[[ Records shown open ]]

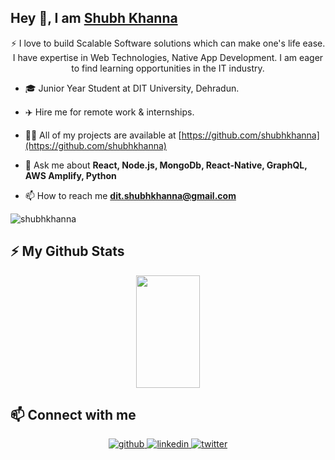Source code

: ## Hey 👋, I am [Shubh Khanna](https://shubhkhanna.tech/)

<p align="center">
⚡ I love to build Scalable Software solutions which can make one's life ease. I have expertise in Web Technologies, Native App Development. I am eager to find learning opportunities in the IT industry.
</p>


- 🎓 Junior Year Student at DIT University, Dehradun.

- ✈️ Hire me for remote work & internships.

- 👨‍💻 All of my projects are available at [https://github.com/shubhkhanna](https://github.com/shubhkhanna)

- 💬 Ask me about **React, Node.js, MongoDb, React-Native, GraphQL, AWS Amplify, Python**

- 📫 How to reach me **dit.shubhkhanna@gmail.com**

<p align="left">
<img src="https://komarev.com/ghpvc/?username=shubhkhanna&label=Profile%20views&color=0e75b6&style=flat" alt="shubhkhanna" />
</p>

## ⚡ My Github Stats
<p align="center">
<img height="180em" width="45%" src="https://github-readme-streak-stats.herokuapp.com?user=shubhkhanna&theme=dracula&hide_border=true" />
</p>

## 📫 Connect with me
<p align="center">
<a href="https://github.com/shubhkhanna" target="_blank">
<img src=https://img.shields.io/badge/github-%2324292e.svg?&style=for-the-badge&logo=github&logoColor=white alt=github style="margin-bottom: 5px;" />
</a>
<a href="https://linkedin.com/in/shubhkhanna" target="_blank">
<img src=https://img.shields.io/badge/linkedin-%231E77B5.svg?&style=for-the-badge&logo=linkedin&logoColor=white alt=linkedin style="margin-bottom: 5px;" />
</a>
<a href="https://twitter.com/shubhdeveloper" target="_blank">
<img src=https://img.shields.io/badge/twitter-%2300acee.svg?&style=for-the-badge&logo=twitter&logoColor=white alt=twitter style="margin-bottom: 5px;" />
</a>
</p>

[[ Records shown closed ]]

Task brief:
Print every entry exactly. Pictures are not part of the copy.

Exercise result:
Source code

: ## Hey 👋, I am [Shubh Khanna](https://shubhkhanna.tech/)

<p align="center">
⚡ I love to build Scalable Software solutions which can make one's life ease. I have expertise in Web Technologies, Native App Development. I am eager to find learning opportunities in the IT industry.
</p>


- 🎓 Junior Year Student at DIT University, Dehradun.

- ✈️ Hire me for remote work & internships.

- 👨‍💻 All of my projects are available at [https://github.com/shubhkhanna](https://github.com/shubhkhanna)

- 💬 Ask me about **React, Node.js, MongoDb, React-Native, GraphQL, AWS Amplify, Python**

- 📫 How to reach me **dit.shubhkhanna@gmail.com**

<p align="left">
<img src="https://komarev.com/ghpvc/?username=shubhkhanna&label=Profile%20views&color=0e75b6&style=flat" alt="shubhkhanna" />
</p>

## ⚡ My Github Stats
<p align="center">
<img height="180em" width="45%" src="https://github-readme-streak-stats.herokuapp.com?user=shubhkhanna&theme=dracula&hide_border=true" />
</p>

## 📫 Connect with me
<p align="center">
<a href="https://github.com/shubhkhanna" target="_blank">
<img src=https://img.shields.io/badge/github-%2324292e.svg?&style=for-the-badge&logo=github&logoColor=white alt=github style="margin-bottom: 5px;" />
</a>
<a href="https://linkedin.com/in/shubhkhanna" target="_blank">
<img src=https://img.shields.io/badge/linkedin-%231E77B5.svg?&style=for-the-badge&logo=linkedin&logoColor=white alt=linkedin style="margin-bottom: 5px;" />
</a>
<a href="https://twitter.com/shubhdeveloper" target="_blank">
<img src=https://img.shields.io/badge/twitter-%2300acee.svg?&style=for-the-badge&logo=twitter&logoColor=white alt=twitter style="margin-bottom: 5px;" />
</a>
</p>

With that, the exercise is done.